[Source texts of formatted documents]
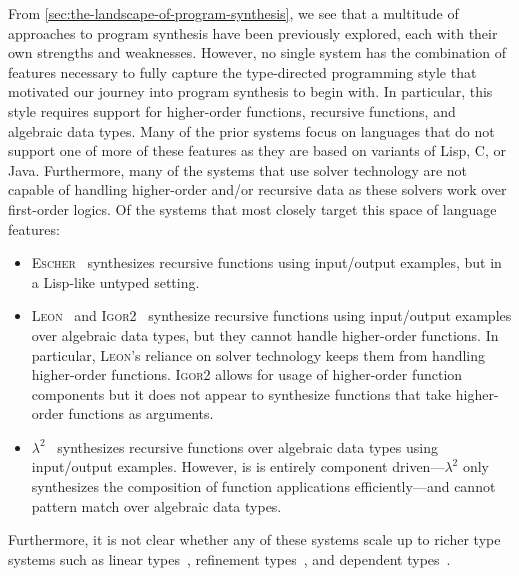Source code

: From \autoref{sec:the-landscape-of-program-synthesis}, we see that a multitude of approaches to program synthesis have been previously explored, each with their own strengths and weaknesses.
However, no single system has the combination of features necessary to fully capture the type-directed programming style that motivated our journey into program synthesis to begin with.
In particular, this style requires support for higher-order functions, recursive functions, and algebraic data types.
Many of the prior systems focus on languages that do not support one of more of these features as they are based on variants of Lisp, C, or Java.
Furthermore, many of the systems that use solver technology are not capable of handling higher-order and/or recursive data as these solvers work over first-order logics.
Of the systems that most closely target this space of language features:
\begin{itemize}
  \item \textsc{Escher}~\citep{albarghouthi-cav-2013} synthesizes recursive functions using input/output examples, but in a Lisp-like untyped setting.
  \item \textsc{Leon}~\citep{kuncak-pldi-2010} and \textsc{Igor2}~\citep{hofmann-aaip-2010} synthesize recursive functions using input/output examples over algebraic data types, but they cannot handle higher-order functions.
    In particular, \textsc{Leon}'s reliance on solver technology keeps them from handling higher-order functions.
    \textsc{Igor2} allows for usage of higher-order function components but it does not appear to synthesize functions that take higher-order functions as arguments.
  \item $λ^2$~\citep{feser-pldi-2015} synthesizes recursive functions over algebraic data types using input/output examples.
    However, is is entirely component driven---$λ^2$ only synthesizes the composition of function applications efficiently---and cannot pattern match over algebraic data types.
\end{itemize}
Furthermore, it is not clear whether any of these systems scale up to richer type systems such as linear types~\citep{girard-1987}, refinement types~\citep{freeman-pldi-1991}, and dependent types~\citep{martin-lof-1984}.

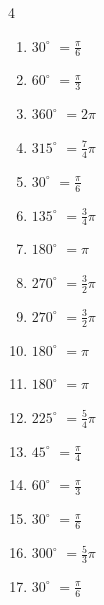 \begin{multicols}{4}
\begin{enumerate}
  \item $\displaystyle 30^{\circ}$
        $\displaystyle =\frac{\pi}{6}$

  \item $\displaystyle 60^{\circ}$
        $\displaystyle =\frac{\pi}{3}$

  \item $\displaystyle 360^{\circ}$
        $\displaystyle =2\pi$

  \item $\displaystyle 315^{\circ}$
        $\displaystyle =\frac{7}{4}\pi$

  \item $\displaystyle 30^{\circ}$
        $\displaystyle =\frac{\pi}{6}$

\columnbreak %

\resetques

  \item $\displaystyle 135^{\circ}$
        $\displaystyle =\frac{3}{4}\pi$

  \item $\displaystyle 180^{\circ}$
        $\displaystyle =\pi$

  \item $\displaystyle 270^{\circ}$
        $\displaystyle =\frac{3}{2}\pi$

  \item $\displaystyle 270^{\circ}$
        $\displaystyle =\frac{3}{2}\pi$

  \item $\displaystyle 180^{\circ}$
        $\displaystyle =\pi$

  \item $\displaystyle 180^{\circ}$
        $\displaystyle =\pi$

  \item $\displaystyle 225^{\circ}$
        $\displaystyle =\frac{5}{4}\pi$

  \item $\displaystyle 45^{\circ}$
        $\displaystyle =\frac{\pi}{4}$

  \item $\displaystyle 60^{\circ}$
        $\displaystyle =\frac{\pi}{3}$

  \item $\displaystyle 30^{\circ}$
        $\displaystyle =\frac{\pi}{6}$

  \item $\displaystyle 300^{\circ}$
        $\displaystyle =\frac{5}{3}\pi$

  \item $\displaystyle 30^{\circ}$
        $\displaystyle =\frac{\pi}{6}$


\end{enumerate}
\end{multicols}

...

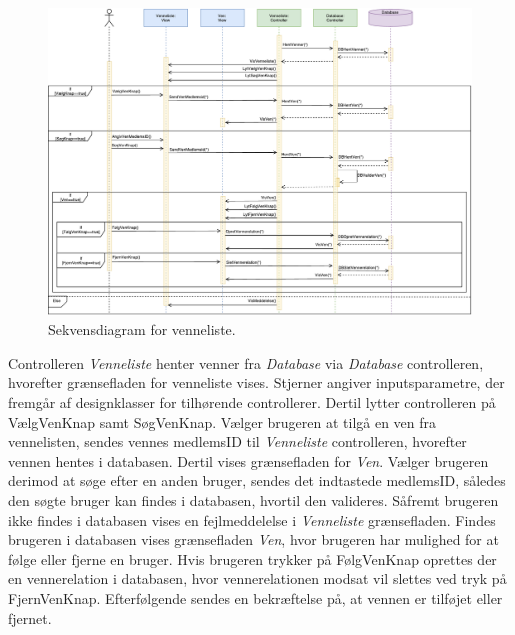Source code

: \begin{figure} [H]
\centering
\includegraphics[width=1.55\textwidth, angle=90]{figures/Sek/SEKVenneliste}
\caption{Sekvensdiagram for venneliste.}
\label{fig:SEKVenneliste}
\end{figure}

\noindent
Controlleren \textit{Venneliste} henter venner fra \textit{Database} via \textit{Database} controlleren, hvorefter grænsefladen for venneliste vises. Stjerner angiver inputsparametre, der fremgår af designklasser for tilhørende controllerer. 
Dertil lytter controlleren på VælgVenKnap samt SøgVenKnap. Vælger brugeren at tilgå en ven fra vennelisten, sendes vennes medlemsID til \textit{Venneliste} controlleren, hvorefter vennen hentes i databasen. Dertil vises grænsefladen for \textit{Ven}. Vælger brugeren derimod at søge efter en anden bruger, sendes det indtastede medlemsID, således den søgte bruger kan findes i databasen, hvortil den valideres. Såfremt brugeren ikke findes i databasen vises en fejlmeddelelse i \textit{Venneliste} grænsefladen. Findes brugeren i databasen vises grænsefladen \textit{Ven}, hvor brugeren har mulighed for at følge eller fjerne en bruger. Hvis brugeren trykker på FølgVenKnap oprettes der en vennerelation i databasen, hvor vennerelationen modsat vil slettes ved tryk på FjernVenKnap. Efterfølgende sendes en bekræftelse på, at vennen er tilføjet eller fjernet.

ACTIVITY: Write only the number of lines above in which the word "handling" is found.

RESPONSE: 2